The Iraqi singer Sattar Saad has won Season Two of The Voice Arabia
Sattar Saad, the new winner of The Voice, has vowed to repay the fans who voted for him.
One hundred million people watched the broadcast live from Beirut on MBC 1 and MBC Masr on Saturday night. The 20-year-old Iraqi edged out Iraq’s Simor Jalal, Egypt’s Waham and Syria’s Hala Al Kaseer.
As well as landing a record deal with Universal Music Group, Saad also won a 2014 Chevrolet Camaro and a cruise.
His achievement was shared by his proud coach Kadim Al Sahir, who was also honoured for his mentoring services.
“I am truly humbled,” Saad said in his winning address.
“I would like to thank everyone who honoured me by voting for me as The Voice. Starting from today I am going to work hard to bring back the same amount of happiness to the fans that they have given me.”
It was an epic three-hour broadcast that not only saw each contestant and coach perform, but boasted a special appearance by The Voice Australia coach and international superstar Ricky Martin.
The Latin pop-star used the slot for a debut performance of his latest single Adrenalina.
Saad’s victory is a case of peaking at the right time.
The contestant was solid throughout the series but found it hard to steal the limelight from his compatriot, the hot favourite Simor Jalal.
His victory was down to the tough vocal coaching regimen set by Al Sahir and braver song choices in the final.
Saad opened his account with an old Iraqi folk tune, the key feature being the mawal, an introduction sung a capella, which was an arresting showcase of his elastic vocals.
While Jalal’s first performance was rather pedestrian, his singing did enough to keep the audience and Twitter-sphere on his side.
After Wahm and Kaseer produced a pair of rousing Arab power-ballads, Saad returned to deliver the knockout blow with a stunning take on the Khaleeji spiritual Sali ala’ Nabeena.
Saad’s take on the song, which has been sung by many of the Gulf’s leading lights such as the UAE’s Hussain Al Jasmi, had the crowd – including the Egyptian pop-queen and rival coach, Sherine – on their feet.
In what he described as “one of the most difficult songs to sing,” Al Sahir tasked Saad with the track to demonstrate to the audience the full range of his voice.
“This is exactly what I wanted,” Al Sahir said after the performance.
“You know, the thing about Saad’s voice is that it not suited to sing simple ditties. He can take an average song and make it better, but his true skills lie in these complex pieces. It is through these songs and mawals that he shows his poise and sensitivity, which is what I loved about him in the first place.”
Ocean of talent
Speaking at the press conference after the broadcast, all four judges, including the Tunisian superstar Saber Al Rebai and the Lebanese singer Assi Al Helani, agreed the standard of contestants had improved from the previous season.
That said, Sherine argued the turmoil in Egypt was partly to blame for the country not boasting a winner thus far.
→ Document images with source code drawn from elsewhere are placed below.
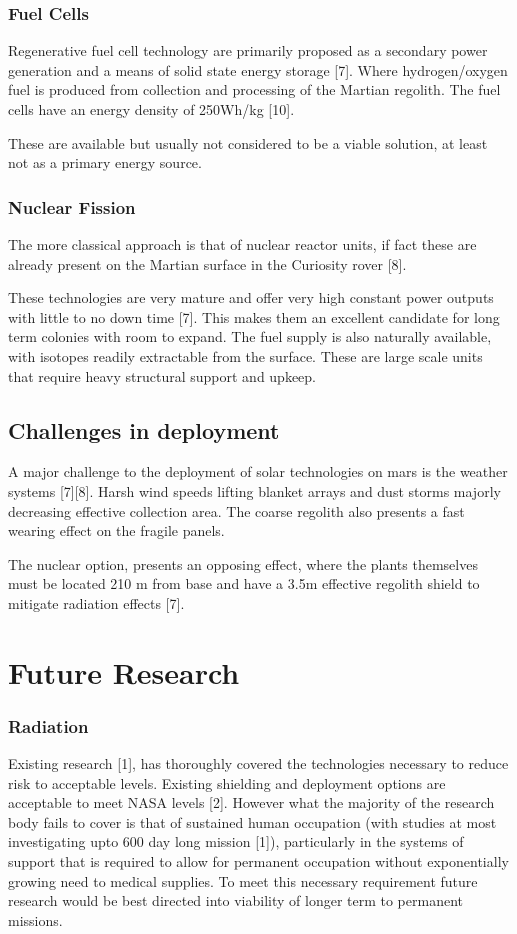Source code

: \documentclass[12pt]{article}
\begin{document}
\subsubsection*{Fuel Cells}
Regenerative fuel cell technology are primarily proposed as a secondary power generation and a means of solid state energy storage [7]. Where hydrogen/oxygen fuel is produced from collection and processing of the Martian regolith. The fuel cells have an energy density of
250Wh/kg [10].

These are available but usually not considered to be a viable solution, at least not as a primary energy source.
\subsubsection*{Nuclear Fission}
The more classical approach is that of nuclear reactor units, if fact these are already present on the Martian surface in the Curiosity rover [8].

These technologies are very mature and offer very high constant power outputs with little to no down time [7]. This makes them an excellent candidate for long term colonies with room to expand. The fuel supply is also naturally available, with isotopes readily extractable from the surface.
These are large scale units that require heavy structural support and upkeep.
\subsection{Challenges in deployment}
A major challenge to the deployment of solar technologies on mars is the weather systems [7][8]. Harsh wind speeds lifting blanket arrays and dust storms majorly decreasing effective collection area. The coarse regolith also presents a fast wearing effect on the fragile panels.

The nuclear option, presents an opposing effect, where the plants themselves must be located 210 m from base and have a 3.5m effective regolith shield to mitigate radiation effects [7].

\section{Future Research}
\subsubsection*{Radiation}
Existing research [1], has thoroughly covered the technologies necessary to reduce risk to acceptable levels. Existing shielding and deployment options are acceptable to meet NASA levels [2]. However what the majority of the research body fails to cover is that of sustained human occupation (with studies at most investigating upto 600 day long mission [1]), particularly in the systems of support that is required to allow for permanent occupation without exponentially growing need to medical supplies. To meet this necessary requirement future research would be best directed into viability of longer term to permanent missions.
\end{document}
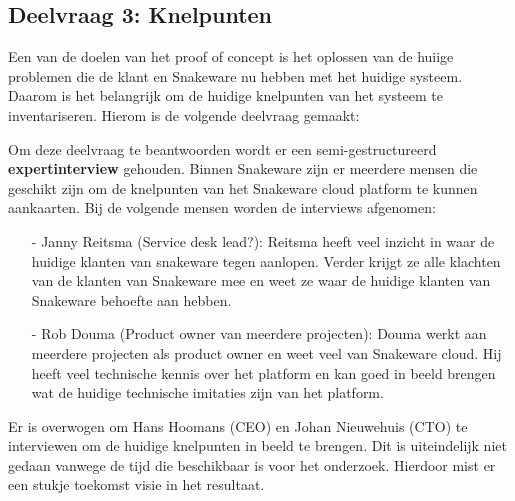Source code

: \subsection{Deelvraag 3: Knelpunten}
Een van de doelen van het proof of concept is het oplossen van de huiige problemen die de klant en Snakeware nu hebben met het huidige systeem.
Daarom is het belangrijk om de huidige knelpunten van het systeem te inventariseren.
Hierom is de volgende deelvraag gemaakt:

%
%
\begin{center}
    \textit{\SubquestionThree}
\end{center}

\whitespace[0.2]
Om deze deelvraag te beantwoorden wordt er een semi-gestructureerd \textbf{expertinterview} gehouden.
Binnen Snakeware zijn er meerdere mensen die geschikt zijn om de knelpunten van het Snakeware cloud platform te kunnen aankaarten.
Bij de volgende mensen worden de interviews afgenomen:
\begin{itemize}
    \item[-] Janny Reitsma (Service desk lead?): Reitsma heeft veel inzicht in waar de huidige klanten van snakeware tegen aanlopen.
        Verder krijgt ze alle klachten van de klanten van Snakeware mee en weet ze waar de huidige klanten van Snakeware behoefte aan hebben.
    \item[-] Rob Douma (Product owner van meerdere projecten): Douma werkt aan meerdere projecten als product owner en weet veel van Snakeware cloud.
        Hij heeft veel technische kennis over het platform en kan goed in beeld brengen wat de huidige technische imitaties zijn van het platform.
\end{itemize}

\whitespace
Er is overwogen om Hans Hoomans (CEO) en Johan Nieuwehuis (CTO) te interviewen om de huidige knelpunten in beeld te brengen.
Dit is uiteindelijk niet gedaan vanwege de tijd die beschikbaar is voor het onderzoek.
Hierdoor mist er een stukje toekomst visie in het resultaat.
“It is kind of strange for us not to have a winner in the first two seasons of the show,” she said. “What is happening there right now does have an effect. People’s minds are elsewhere at the moment, so it is understandable.”
Al Sahir hopes Saad’s victory will pave the way for more Iraqi singers to be discovered.
“There is such a deep ocean of talent out there,” he said.
“Music from Iraq is some of the most poetic and complex and I hope we will see more of that in shows like The Voice and many other platforms.”